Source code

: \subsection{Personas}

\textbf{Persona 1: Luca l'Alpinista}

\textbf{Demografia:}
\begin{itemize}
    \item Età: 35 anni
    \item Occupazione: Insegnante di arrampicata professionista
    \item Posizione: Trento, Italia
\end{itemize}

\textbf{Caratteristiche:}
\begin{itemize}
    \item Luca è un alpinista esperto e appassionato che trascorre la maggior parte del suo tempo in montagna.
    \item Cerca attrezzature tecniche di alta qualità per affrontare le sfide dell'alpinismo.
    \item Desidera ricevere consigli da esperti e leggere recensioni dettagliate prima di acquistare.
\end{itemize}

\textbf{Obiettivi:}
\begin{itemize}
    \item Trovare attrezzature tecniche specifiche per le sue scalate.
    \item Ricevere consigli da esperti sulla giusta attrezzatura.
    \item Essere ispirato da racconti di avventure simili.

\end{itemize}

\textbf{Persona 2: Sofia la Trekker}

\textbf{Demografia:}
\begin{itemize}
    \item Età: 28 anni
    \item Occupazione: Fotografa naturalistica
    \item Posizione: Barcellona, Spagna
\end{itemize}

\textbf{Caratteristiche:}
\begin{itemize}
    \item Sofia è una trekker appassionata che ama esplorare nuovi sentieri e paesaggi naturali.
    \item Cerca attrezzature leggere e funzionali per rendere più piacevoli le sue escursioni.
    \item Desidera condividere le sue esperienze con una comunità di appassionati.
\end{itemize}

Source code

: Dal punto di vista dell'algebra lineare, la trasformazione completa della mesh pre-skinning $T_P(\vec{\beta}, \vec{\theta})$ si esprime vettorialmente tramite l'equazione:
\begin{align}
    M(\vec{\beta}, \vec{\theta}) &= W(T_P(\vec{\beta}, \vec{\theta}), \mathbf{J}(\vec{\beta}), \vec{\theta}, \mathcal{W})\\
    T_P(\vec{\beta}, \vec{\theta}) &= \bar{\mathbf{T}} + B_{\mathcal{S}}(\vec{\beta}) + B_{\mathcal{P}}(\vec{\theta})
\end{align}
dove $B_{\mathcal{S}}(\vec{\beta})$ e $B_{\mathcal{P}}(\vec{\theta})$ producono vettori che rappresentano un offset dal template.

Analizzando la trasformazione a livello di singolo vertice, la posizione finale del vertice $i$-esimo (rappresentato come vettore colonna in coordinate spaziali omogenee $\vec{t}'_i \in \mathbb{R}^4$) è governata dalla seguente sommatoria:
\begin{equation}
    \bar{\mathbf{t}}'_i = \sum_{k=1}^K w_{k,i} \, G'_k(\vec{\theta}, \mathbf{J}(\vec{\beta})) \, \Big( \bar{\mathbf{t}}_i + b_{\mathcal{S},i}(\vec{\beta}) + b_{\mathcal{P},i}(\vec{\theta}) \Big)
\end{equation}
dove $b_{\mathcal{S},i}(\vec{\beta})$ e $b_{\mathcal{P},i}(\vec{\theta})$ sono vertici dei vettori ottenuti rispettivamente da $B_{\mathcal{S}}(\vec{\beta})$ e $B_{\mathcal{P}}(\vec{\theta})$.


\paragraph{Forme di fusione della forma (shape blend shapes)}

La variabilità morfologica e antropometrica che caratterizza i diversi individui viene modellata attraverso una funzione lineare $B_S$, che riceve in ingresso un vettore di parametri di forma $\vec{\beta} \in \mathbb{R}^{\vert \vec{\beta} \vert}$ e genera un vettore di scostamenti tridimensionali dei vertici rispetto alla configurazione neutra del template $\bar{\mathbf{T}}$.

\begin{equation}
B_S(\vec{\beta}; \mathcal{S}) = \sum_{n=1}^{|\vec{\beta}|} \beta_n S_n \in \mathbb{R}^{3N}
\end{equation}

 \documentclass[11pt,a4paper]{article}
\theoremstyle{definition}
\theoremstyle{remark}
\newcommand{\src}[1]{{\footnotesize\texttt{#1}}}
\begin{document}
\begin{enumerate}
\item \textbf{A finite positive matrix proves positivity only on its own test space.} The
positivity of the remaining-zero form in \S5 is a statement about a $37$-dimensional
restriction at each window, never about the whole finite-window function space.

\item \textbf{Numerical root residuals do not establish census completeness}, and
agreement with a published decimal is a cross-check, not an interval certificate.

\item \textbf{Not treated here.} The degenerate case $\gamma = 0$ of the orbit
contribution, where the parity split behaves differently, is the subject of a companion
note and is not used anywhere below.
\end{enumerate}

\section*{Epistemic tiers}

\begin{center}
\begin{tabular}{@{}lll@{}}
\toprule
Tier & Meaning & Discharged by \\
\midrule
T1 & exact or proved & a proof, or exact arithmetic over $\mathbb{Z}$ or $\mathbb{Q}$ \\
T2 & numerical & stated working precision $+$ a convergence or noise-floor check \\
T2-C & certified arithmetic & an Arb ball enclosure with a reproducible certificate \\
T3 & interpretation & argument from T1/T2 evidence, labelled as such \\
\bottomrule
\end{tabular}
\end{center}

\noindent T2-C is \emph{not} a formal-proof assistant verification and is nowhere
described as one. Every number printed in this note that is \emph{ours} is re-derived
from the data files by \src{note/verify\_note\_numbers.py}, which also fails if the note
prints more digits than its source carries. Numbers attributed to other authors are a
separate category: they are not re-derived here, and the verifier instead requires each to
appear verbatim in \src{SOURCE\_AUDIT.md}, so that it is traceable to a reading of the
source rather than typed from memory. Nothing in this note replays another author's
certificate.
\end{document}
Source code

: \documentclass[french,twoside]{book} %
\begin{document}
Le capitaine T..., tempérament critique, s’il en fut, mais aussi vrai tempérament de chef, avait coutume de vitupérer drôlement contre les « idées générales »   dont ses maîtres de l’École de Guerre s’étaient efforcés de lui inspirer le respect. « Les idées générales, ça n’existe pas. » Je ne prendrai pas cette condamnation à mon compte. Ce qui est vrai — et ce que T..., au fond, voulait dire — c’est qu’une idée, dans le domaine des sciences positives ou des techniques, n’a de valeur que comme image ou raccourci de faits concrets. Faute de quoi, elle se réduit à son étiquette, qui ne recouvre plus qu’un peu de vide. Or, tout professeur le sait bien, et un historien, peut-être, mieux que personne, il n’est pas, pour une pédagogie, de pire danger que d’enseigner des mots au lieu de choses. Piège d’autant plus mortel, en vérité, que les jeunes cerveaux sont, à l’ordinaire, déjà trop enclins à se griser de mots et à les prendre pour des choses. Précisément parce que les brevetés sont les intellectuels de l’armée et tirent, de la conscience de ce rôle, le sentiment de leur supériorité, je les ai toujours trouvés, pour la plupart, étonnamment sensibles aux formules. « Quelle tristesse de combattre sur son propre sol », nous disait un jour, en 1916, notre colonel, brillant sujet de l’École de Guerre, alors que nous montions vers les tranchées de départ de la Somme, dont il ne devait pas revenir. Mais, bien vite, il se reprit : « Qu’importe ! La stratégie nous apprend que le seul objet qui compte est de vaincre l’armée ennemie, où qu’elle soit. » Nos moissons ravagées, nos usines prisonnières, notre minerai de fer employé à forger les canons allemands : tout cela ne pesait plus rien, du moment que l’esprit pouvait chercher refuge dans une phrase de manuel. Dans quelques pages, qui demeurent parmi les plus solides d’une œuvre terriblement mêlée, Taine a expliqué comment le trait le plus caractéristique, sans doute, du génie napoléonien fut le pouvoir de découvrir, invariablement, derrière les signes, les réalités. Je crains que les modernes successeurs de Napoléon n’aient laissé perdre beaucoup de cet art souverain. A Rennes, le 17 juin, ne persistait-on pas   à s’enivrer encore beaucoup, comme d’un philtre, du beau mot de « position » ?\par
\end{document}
= = = = =
What is required: All of the entries should be written out again exactly.

Answer to the problem:
Source code

: \subsection{Personas}

\textbf{Persona 1: Luca l'Alpinista}

\textbf{Demografia:}
\begin{itemize}
    \item Età: 35 anni
    \item Occupazione: Insegnante di arrampicata professionista
    \item Posizione: Trento, Italia
\end{itemize}

\textbf{Caratteristiche:}
\begin{itemize}
    \item Luca è un alpinista esperto e appassionato che trascorre la maggior parte del suo tempo in montagna.
    \item Cerca attrezzature tecniche di alta qualità per affrontare le sfide dell'alpinismo.
    \item Desidera ricevere consigli da esperti e leggere recensioni dettagliate prima di acquistare.
\end{itemize}

\textbf{Obiettivi:}
\begin{itemize}
    \item Trovare attrezzature tecniche specifiche per le sue scalate.
    \item Ricevere consigli da esperti sulla giusta attrezzatura.
    \item Essere ispirato da racconti di avventure simili.

\end{itemize}

\textbf{Persona 2: Sofia la Trekker}

\textbf{Demografia:}
\begin{itemize}
    \item Età: 28 anni
    \item Occupazione: Fotografa naturalistica
    \item Posizione: Barcellona, Spagna
\end{itemize}

\textbf{Caratteristiche:}
\begin{itemize}
    \item Sofia è una trekker appassionata che ama esplorare nuovi sentieri e paesaggi naturali.
    \item Cerca attrezzature leggere e funzionali per rendere più piacevoli le sue escursioni.
    \item Desidera condividere le sue esperienze con una comunità di appassionati.
\end{itemize}

Source code

: Dal punto di vista dell'algebra lineare, la trasformazione completa della mesh pre-skinning $T_P(\vec{\beta}, \vec{\theta})$ si esprime vettorialmente tramite l'equazione:
\begin{align}
    M(\vec{\beta}, \vec{\theta}) &= W(T_P(\vec{\beta}, \vec{\theta}), \mathbf{J}(\vec{\beta}), \vec{\theta}, \mathcal{W})\\
    T_P(\vec{\beta}, \vec{\theta}) &= \bar{\mathbf{T}} + B_{\mathcal{S}}(\vec{\beta}) + B_{\mathcal{P}}(\vec{\theta})
\end{align}
dove $B_{\mathcal{S}}(\vec{\beta})$ e $B_{\mathcal{P}}(\vec{\theta})$ producono vettori che rappresentano un offset dal template.

Analizzando la trasformazione a livello di singolo vertice, la posizione finale del vertice $i$-esimo (rappresentato come vettore colonna in coordinate spaziali omogenee $\vec{t}'_i \in \mathbb{R}^4$) è governata dalla seguente sommatoria:
\begin{equation}
    \bar{\mathbf{t}}'_i = \sum_{k=1}^K w_{k,i} \, G'_k(\vec{\theta}, \mathbf{J}(\vec{\beta})) \, \Big( \bar{\mathbf{t}}_i + b_{\mathcal{S},i}(\vec{\beta}) + b_{\mathcal{P},i}(\vec{\theta}) \Big)
\end{equation}
dove $b_{\mathcal{S},i}(\vec{\beta})$ e $b_{\mathcal{P},i}(\vec{\theta})$ sono vertici dei vettori ottenuti rispettivamente da $B_{\mathcal{S}}(\vec{\beta})$ e $B_{\mathcal{P}}(\vec{\theta})$.


\paragraph{Forme di fusione della forma (shape blend shapes)}

La variabilità morfologica e antropometrica che caratterizza i diversi individui viene modellata attraverso una funzione lineare $B_S$, che riceve in ingresso un vettore di parametri di forma $\vec{\beta} \in \mathbb{R}^{\vert \vec{\beta} \vert}$ e genera un vettore di scostamenti tridimensionali dei vertici rispetto alla configurazione neutra del template $\bar{\mathbf{T}}$.

\begin{equation}
B_S(\vec{\beta}; \mathcal{S}) = \sum_{n=1}^{|\vec{\beta}|} \beta_n S_n \in \mathbb{R}^{3N}
\end{equation}

 \documentclass[11pt,a4paper]{article}
\theoremstyle{definition}
\theoremstyle{remark}
\newcommand{\src}[1]{{\footnotesize\texttt{#1}}}
\begin{document}
\begin{enumerate}
\item \textbf{A finite positive matrix proves positivity only on its own test space.} The
positivity of the remaining-zero form in \S5 is a statement about a $37$-dimensional
restriction at each window, never about the whole finite-window function space.

\item \textbf{Numerical root residuals do not establish census completeness}, and
agreement with a published decimal is a cross-check, not an interval certificate.

\item \textbf{Not treated here.} The degenerate case $\gamma = 0$ of the orbit
contribution, where the parity split behaves differently, is the subject of a companion
note and is not used anywhere below.
\end{enumerate}

\section*{Epistemic tiers}

\begin{center}
\begin{tabular}{@{}lll@{}}
\toprule
Tier & Meaning & Discharged by \\
\midrule
T1 & exact or proved & a proof, or exact arithmetic over $\mathbb{Z}$ or $\mathbb{Q}$ \\
T2 & numerical & stated working precision $+$ a convergence or noise-floor check \\
T2-C & certified arithmetic & an Arb ball enclosure with a reproducible certificate \\
T3 & interpretation & argument from T1/T2 evidence, labelled as such \\
\bottomrule
\end{tabular}
\end{center}

\noindent T2-C is \emph{not} a formal-proof assistant verification and is nowhere
described as one. Every number printed in this note that is \emph{ours} is re-derived
from the data files by \src{note/verify\_note\_numbers.py}, which also fails if the note
prints more digits than its source carries. Numbers attributed to other authors are a
separate category: they are not re-derived here, and the verifier instead requires each to
appear verbatim in \src{SOURCE\_AUDIT.md}, so that it is traceable to a reading of the
source rather than typed from memory. Nothing in this note replays another author's
certificate.
\end{document}
Source code

: \documentclass[french,twoside]{book} %
\begin{document}
Le capitaine T..., tempérament critique, s’il en fut, mais aussi vrai tempérament de chef, avait coutume de vitupérer drôlement contre les « idées générales »   dont ses maîtres de l’École de Guerre s’étaient efforcés de lui inspirer le respect. « Les idées générales, ça n’existe pas. » Je ne prendrai pas cette condamnation à mon compte. Ce qui est vrai — et ce que T..., au fond, voulait dire — c’est qu’une idée, dans le domaine des sciences positives ou des techniques, n’a de valeur que comme image ou raccourci de faits concrets. Faute de quoi, elle se réduit à son étiquette, qui ne recouvre plus qu’un peu de vide. Or, tout professeur le sait bien, et un historien, peut-être, mieux que personne, il n’est pas, pour une pédagogie, de pire danger que d’enseigner des mots au lieu de choses. Piège d’autant plus mortel, en vérité, que les jeunes cerveaux sont, à l’ordinaire, déjà trop enclins à se griser de mots et à les prendre pour des choses. Précisément parce que les brevetés sont les intellectuels de l’armée et tirent, de la conscience de ce rôle, le sentiment de leur supériorité, je les ai toujours trouvés, pour la plupart, étonnamment sensibles aux formules. « Quelle tristesse de combattre sur son propre sol », nous disait un jour, en 1916, notre colonel, brillant sujet de l’École de Guerre, alors que nous montions vers les tranchées de départ de la Somme, dont il ne devait pas revenir. Mais, bien vite, il se reprit : « Qu’importe ! La stratégie nous apprend que le seul objet qui compte est de vaincre l’armée ennemie, où qu’elle soit. » Nos moissons ravagées, nos usines prisonnières, notre minerai de fer employé à forger les canons allemands : tout cela ne pesait plus rien, du moment que l’esprit pouvait chercher refuge dans une phrase de manuel. Dans quelques pages, qui demeurent parmi les plus solides d’une œuvre terriblement mêlée, Taine a expliqué comment le trait le plus caractéristique, sans doute, du génie napoléonien fut le pouvoir de découvrir, invariablement, derrière les signes, les réalités. Je crains que les modernes successeurs de Napoléon n’aient laissé perdre beaucoup de cet art souverain. A Rennes, le 17 juin, ne persistait-on pas   à s’enivrer encore beaucoup, comme d’un philtre, du beau mot de « position » ?\par
\end{document}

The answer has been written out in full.